On May 15, 2026, Omega Fund Management disclosed in an SEC filing that it sold 411,968 shares of Alumis (ALMS 7.15%), with the estimated transaction value at $10.3 million based on quarterly average pricing.
What happened
According to its SEC filing dated May 15, 2026, Omega Fund Management reduced its position in Alumis by 411,968 shares during the first quarter. The estimated transaction value, based on the period’s average closing price, was $10.3 million. The fund’s stake at quarter-end stood at 241,255 shares, with the position’s value decreasing by $1.06 million compared to the prior quarter, a figure reflecting both sale activity and market price movement.
What else to know
- Omega Fund Management continued to trim its Alumis position, which now accounts for 3.3% of 13F AUM.
- Top holdings after the filing:
- NASDAQ: BCAX: $47.58 million (29.2% of AUM)
- NYSE: NUVB: $34.67 million (21.2% of AUM)
- NASDAQ: BBOT: $29.44 million (18.0% of AUM)
- NASDAQ: KMTS: $20.37 million (12.5% of AUM)
- NASDAQ: BBNX: $13.19 million (8.1% of AUM)
- As of Friday, Alumis shares were priced at $22.87, up 327% over the past year and well outperforming the S&P 500’s roughly 25% gain in the same period.
Company overview
| Metric | Value |
|---|---|
| Revenue (TTM) | $24.05 million |
| Net income (TTM) | ($243.33 million) |
| Market capitalization | $2.9 billion |
| Price (as of Friday) | $22.87 |
Company snapshot
- Alumis develops clinical-stage therapies for autoimmune and neuroinflammatory diseases, focusing on allosteric TYK2 inhibitors.
- The firm operates as a biotechnology company with a pipeline including ESK-001 and A-005 for conditions such as plaque psoriasis and systemic lupus erythematosus.

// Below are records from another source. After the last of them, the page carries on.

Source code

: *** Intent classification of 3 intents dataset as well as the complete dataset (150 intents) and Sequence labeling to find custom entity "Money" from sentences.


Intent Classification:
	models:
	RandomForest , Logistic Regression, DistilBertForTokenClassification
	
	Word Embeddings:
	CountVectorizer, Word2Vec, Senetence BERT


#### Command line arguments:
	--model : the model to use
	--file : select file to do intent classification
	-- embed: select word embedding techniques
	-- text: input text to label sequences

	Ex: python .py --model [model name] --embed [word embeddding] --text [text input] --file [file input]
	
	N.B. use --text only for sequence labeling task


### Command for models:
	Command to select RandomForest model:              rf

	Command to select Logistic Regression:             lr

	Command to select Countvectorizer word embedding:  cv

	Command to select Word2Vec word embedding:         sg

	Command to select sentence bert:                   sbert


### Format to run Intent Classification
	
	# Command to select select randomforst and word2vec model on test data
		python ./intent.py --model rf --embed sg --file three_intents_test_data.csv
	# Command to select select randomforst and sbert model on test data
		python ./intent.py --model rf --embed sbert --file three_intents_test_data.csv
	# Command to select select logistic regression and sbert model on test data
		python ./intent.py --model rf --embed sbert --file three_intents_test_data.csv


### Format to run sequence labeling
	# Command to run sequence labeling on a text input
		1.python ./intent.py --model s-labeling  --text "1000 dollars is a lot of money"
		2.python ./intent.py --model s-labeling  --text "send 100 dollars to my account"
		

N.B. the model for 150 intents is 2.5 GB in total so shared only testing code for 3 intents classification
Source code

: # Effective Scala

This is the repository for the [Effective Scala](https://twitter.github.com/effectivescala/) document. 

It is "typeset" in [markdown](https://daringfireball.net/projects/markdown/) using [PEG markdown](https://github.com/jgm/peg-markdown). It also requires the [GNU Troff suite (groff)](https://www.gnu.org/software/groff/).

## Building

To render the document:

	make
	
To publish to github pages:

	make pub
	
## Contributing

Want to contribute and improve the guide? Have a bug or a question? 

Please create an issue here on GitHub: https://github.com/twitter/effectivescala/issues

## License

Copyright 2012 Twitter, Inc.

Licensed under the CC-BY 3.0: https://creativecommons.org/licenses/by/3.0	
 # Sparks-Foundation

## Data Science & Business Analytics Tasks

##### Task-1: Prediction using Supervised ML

Alumis is positioned in the biotechnology sector, leveraging expertise in allosteric TYK2 inhibition to address complex immune-mediated conditions. Its research and development pipeline targets significant opportunities in autoimmune and neuroinflammatory disease treatment.

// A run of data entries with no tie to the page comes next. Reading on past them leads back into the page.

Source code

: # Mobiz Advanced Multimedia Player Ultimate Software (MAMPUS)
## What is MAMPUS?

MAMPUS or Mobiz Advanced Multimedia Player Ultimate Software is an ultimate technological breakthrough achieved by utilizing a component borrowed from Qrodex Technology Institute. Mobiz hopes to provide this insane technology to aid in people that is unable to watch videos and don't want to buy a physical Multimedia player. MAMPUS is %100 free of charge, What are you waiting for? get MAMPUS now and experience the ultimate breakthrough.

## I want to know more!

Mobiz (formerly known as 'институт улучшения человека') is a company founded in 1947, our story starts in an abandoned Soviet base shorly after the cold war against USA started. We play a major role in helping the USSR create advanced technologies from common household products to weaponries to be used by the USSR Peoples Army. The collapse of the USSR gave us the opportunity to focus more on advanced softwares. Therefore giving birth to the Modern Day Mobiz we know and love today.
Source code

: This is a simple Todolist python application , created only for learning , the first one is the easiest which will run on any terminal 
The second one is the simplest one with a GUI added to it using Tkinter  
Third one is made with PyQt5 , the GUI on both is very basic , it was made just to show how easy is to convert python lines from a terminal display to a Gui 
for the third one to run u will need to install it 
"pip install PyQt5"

What this transaction means for investors
This sale ultimately looks more like profit-taking after an enormous rally than a full-blown loss of conviction. Even after trimming the position again, Omega still kept Alumis as a meaningful holding in a biotech-heavy portfolio, suggesting the firm may simply be managing exposure after the stock’s more than 300% run over the past year.
The bigger story for long-term investors is whether Alumis can turn promising clinical momentum into an actual commercial franchise. The company on Thursday reported late-stage psoriasis data showing PASI 90 response rates above 60% and PASI 100 responses topping 40% by Week 24 for envudeucitinib, its lead TYK2 inhibitor candidate. Management said plans remain on track for an FDA submission in the fourth quarter, while potentially pivotal lupus data is expected later this year.

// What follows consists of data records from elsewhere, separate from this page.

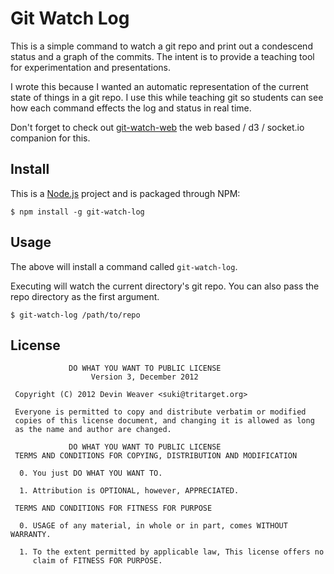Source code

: # Git Watch Log

This is a simple command to watch a git repo and print out a condescend
status and a graph of the commits. The intent is to provide a teaching
tool for experimentation and presentations.

I wrote this because I wanted an automatic representation of the current
state of things in a git repo. I use this while teaching git so students
can see how each command effects the log and status in real time.

Don't forget to check out [git-watch-web][] the web based / d3 / socket.io
companion for this.

[git-watch-web]: https://www.npmjs.com/package/git-watch-web

## Install

This is a [Node.js](https://nodejs.org/) project and is packaged through
NPM:

    $ npm install -g git-watch-log

## Usage

The above will install a command called `git-watch-log`.

Executing will watch the current directory's git repo. You can also pass the
repo directory as the first argument.

    $ git-watch-log /path/to/repo

## License

                 DO WHAT YOU WANT TO PUBLIC LICENSE
                      Version 3, December 2012
    
     Copyright (C) 2012 Devin Weaver <suki@tritarget.org>
    
     Everyone is permitted to copy and distribute verbatim or modified
     copies of this license document, and changing it is allowed as long
     as the name and author are changed.
    
                 DO WHAT YOU WANT TO PUBLIC LICENSE
     TERMS AND CONDITIONS FOR COPYING, DISTRIBUTION AND MODIFICATION
    
      0. You just DO WHAT YOU WANT TO.
    
      1. Attribution is OPTIONAL, however, APPRECIATED.
    
     TERMS AND CONDITIONS FOR FITNESS FOR PURPOSE
    
      0. USAGE of any material, in whole or in part, comes WITHOUT WARRANTY.
    
      1. To the extent permitted by applicable law, This license offers no
         claim of FITNESS FOR PURPOSE.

Financially, Alumis ended the quarter with $569.5 million in cash and marketable securities, which management says should fund operations into late 2027. And looking at the bottom line, the company still posted a steep quarterly net loss of $93.1 million as research spending remained elevated.
Ultimately, the opportunity now hinges less on hype around TYK2 drugs and more on execution, especially whether Alumis can differentiate itself in an increasingly crowded autoimmune treatment market.